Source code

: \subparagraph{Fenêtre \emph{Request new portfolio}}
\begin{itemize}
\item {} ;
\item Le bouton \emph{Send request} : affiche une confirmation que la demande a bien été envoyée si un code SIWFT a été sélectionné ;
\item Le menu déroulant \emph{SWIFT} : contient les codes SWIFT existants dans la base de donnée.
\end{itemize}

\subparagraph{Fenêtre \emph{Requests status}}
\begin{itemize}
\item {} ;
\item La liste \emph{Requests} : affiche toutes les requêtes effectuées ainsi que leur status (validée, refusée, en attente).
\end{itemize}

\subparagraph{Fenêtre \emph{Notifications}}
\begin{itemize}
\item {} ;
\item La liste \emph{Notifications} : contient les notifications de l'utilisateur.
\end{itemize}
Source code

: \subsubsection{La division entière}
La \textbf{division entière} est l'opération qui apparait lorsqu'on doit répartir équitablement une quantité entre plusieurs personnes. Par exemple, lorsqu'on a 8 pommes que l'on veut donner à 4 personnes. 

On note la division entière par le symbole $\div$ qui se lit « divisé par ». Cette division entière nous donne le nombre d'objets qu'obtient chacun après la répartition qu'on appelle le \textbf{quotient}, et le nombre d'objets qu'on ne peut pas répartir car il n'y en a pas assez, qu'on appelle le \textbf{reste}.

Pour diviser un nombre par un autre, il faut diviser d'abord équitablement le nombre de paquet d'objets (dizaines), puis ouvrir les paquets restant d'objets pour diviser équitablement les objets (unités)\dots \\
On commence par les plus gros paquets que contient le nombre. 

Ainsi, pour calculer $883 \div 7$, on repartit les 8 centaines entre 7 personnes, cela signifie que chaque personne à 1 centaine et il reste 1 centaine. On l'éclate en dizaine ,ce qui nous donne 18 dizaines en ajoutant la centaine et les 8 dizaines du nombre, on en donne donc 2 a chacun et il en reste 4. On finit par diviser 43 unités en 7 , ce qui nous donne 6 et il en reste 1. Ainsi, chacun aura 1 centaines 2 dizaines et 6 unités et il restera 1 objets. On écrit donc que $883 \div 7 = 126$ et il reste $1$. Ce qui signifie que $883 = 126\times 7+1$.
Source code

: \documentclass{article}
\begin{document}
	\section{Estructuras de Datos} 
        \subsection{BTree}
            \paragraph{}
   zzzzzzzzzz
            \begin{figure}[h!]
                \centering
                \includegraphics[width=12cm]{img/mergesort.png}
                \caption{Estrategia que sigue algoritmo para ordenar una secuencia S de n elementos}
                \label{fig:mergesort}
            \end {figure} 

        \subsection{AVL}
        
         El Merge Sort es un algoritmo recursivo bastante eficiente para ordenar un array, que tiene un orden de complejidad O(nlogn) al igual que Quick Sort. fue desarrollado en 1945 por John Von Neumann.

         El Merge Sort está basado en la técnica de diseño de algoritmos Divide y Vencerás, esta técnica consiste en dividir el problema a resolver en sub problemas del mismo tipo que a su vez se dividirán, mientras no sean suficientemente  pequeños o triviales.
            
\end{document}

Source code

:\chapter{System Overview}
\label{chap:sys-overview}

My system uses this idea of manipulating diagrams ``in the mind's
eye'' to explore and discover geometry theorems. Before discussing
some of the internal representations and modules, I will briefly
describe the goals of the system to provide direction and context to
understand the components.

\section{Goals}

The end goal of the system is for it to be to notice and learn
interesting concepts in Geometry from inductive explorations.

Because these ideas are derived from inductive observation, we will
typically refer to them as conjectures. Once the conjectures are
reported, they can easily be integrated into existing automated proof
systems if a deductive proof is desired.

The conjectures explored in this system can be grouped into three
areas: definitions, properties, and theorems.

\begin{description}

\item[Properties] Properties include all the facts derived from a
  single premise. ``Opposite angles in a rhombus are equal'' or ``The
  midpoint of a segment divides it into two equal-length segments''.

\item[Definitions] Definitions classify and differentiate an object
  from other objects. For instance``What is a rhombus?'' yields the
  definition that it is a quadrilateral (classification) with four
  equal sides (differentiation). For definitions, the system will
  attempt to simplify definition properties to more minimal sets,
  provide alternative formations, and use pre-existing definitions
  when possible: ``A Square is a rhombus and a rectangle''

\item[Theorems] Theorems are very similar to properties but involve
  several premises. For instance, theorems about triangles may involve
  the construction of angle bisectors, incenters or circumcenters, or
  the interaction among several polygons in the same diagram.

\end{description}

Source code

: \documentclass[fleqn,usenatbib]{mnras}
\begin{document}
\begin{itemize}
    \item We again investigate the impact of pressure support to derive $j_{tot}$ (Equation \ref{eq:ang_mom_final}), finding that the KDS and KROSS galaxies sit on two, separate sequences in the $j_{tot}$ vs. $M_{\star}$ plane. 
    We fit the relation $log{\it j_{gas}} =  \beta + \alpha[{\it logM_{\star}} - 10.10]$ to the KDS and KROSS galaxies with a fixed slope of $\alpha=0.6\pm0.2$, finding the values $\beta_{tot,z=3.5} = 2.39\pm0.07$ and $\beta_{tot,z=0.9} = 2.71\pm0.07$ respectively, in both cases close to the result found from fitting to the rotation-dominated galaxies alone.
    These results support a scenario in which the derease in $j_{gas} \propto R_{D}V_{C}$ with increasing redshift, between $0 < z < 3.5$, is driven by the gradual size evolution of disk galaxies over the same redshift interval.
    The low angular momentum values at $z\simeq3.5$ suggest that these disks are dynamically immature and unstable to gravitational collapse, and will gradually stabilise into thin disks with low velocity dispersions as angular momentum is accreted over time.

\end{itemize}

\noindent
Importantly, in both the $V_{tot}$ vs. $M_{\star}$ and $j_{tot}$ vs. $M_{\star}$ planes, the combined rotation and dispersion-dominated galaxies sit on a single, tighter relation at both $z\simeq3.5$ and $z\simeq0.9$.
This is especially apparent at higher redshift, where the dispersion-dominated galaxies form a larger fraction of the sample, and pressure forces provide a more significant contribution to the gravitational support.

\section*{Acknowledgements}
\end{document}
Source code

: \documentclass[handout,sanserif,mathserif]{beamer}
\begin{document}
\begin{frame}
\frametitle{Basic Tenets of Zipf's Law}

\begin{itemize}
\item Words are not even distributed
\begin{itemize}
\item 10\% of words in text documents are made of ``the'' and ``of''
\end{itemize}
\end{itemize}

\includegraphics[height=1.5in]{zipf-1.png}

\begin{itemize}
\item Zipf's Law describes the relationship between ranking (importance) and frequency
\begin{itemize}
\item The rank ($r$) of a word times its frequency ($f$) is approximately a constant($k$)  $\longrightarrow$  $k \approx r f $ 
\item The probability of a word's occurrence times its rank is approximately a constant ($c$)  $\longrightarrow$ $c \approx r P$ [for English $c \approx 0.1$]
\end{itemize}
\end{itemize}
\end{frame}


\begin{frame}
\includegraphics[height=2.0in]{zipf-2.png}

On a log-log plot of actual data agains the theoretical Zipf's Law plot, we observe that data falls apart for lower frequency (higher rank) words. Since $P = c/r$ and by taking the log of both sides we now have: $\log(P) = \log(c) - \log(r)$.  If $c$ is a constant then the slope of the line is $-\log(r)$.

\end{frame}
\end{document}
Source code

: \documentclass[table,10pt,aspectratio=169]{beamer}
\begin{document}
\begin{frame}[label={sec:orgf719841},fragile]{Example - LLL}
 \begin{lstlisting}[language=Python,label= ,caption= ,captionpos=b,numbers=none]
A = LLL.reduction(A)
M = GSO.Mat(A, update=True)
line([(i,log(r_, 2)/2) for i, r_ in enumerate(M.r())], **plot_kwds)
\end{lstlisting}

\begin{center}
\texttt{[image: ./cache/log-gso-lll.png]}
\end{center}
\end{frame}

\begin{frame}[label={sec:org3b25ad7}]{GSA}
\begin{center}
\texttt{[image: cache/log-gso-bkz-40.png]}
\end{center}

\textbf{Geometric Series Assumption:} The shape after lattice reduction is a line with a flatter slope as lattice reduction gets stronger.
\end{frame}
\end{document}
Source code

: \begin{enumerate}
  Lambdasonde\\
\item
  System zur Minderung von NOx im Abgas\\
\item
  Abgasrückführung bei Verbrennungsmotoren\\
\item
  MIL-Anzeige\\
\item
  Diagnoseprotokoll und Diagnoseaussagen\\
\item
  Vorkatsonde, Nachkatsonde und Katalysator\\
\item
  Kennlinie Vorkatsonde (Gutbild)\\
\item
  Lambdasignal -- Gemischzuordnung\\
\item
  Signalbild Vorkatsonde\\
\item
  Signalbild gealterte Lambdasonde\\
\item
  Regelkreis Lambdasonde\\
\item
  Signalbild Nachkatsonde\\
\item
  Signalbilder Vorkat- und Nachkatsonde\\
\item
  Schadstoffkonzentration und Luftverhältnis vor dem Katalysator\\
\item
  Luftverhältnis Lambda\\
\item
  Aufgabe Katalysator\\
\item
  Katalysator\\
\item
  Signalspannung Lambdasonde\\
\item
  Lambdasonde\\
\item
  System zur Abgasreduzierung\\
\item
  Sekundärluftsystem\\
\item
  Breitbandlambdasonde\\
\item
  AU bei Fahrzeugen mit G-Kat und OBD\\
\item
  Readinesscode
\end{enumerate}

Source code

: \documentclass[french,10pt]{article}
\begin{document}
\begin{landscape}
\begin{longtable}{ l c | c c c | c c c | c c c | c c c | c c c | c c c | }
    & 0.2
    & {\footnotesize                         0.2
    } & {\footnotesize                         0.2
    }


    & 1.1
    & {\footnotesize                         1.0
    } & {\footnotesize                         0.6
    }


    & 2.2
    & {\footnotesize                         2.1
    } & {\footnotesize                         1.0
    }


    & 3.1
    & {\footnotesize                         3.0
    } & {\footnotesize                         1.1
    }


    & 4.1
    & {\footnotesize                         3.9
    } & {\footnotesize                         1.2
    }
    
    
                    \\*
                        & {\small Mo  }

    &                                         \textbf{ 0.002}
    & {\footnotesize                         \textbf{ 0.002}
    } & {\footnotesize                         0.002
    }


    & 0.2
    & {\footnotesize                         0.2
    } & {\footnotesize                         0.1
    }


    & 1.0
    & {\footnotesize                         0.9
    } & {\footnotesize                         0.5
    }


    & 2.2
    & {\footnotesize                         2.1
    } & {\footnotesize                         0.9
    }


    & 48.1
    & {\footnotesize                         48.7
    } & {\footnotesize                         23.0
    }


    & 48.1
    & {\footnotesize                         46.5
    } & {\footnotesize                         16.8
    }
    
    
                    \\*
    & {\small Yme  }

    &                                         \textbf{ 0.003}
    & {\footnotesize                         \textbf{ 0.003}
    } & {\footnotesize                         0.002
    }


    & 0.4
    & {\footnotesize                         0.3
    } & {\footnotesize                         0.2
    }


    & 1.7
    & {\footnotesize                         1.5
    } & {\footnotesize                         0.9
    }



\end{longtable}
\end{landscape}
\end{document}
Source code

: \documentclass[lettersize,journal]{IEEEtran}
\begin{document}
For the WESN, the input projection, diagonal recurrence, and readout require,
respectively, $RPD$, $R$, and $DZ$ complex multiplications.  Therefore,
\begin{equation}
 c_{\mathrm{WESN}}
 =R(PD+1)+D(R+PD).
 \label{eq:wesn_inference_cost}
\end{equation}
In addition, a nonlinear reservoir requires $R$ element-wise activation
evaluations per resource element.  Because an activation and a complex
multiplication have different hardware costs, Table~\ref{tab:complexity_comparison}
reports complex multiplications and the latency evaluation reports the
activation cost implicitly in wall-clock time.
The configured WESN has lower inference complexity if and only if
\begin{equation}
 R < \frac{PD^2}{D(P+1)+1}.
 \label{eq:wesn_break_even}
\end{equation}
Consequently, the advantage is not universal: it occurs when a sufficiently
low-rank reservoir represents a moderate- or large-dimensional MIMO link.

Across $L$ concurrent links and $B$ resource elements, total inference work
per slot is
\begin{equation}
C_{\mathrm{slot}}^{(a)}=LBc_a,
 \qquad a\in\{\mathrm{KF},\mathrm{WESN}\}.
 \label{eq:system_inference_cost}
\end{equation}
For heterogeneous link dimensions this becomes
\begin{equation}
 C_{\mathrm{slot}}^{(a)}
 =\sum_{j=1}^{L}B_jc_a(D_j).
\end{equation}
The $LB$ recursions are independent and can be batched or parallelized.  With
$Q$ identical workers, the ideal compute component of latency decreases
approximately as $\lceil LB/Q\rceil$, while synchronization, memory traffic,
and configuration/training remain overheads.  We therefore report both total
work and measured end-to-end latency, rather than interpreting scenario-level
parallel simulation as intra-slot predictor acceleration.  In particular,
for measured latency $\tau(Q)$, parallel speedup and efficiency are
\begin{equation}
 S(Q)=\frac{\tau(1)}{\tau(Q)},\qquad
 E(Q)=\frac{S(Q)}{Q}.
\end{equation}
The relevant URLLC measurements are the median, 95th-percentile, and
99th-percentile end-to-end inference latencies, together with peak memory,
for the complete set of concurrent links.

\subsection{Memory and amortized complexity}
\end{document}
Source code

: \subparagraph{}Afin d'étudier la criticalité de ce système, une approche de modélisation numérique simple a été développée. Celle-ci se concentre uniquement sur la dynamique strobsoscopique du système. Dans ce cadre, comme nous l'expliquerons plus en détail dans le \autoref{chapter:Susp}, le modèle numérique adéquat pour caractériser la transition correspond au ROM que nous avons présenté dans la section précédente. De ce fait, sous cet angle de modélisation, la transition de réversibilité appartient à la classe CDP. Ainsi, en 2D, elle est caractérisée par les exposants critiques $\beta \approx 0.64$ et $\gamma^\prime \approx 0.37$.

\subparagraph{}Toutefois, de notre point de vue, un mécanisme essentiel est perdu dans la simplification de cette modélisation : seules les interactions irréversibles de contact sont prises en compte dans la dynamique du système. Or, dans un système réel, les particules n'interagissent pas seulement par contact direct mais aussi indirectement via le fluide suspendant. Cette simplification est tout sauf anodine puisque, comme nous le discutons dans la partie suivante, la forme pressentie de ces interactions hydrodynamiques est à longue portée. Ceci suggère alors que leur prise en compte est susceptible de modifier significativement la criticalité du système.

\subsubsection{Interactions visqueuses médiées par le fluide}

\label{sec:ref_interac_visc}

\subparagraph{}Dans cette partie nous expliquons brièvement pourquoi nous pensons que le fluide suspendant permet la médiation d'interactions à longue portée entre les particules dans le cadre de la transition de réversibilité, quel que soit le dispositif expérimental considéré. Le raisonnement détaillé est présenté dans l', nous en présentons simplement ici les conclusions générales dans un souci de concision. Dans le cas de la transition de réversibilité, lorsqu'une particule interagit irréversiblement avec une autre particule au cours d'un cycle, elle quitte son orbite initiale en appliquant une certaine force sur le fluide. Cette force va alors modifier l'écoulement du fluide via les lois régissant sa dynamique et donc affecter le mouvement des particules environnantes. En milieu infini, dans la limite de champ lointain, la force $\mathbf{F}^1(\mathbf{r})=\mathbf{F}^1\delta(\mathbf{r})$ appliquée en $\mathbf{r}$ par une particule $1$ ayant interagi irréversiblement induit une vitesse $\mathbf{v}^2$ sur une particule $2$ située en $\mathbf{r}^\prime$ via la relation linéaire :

**Work to be completed:** Every line above from the line with "Pour diviser un" to the line with "On commence par", inclusive, must be returned exactly; no other line belongs in the reply.

**Output for this task:**
Pour diviser un nombre par un autre, il faut diviser d'abord équitablement le nombre de paquet d'objets (dizaines), puis ouvrir les paquets restant d'objets pour diviser équitablement les objets (unités)\dots \\
On commence par les plus gros paquets que contient le nombre. 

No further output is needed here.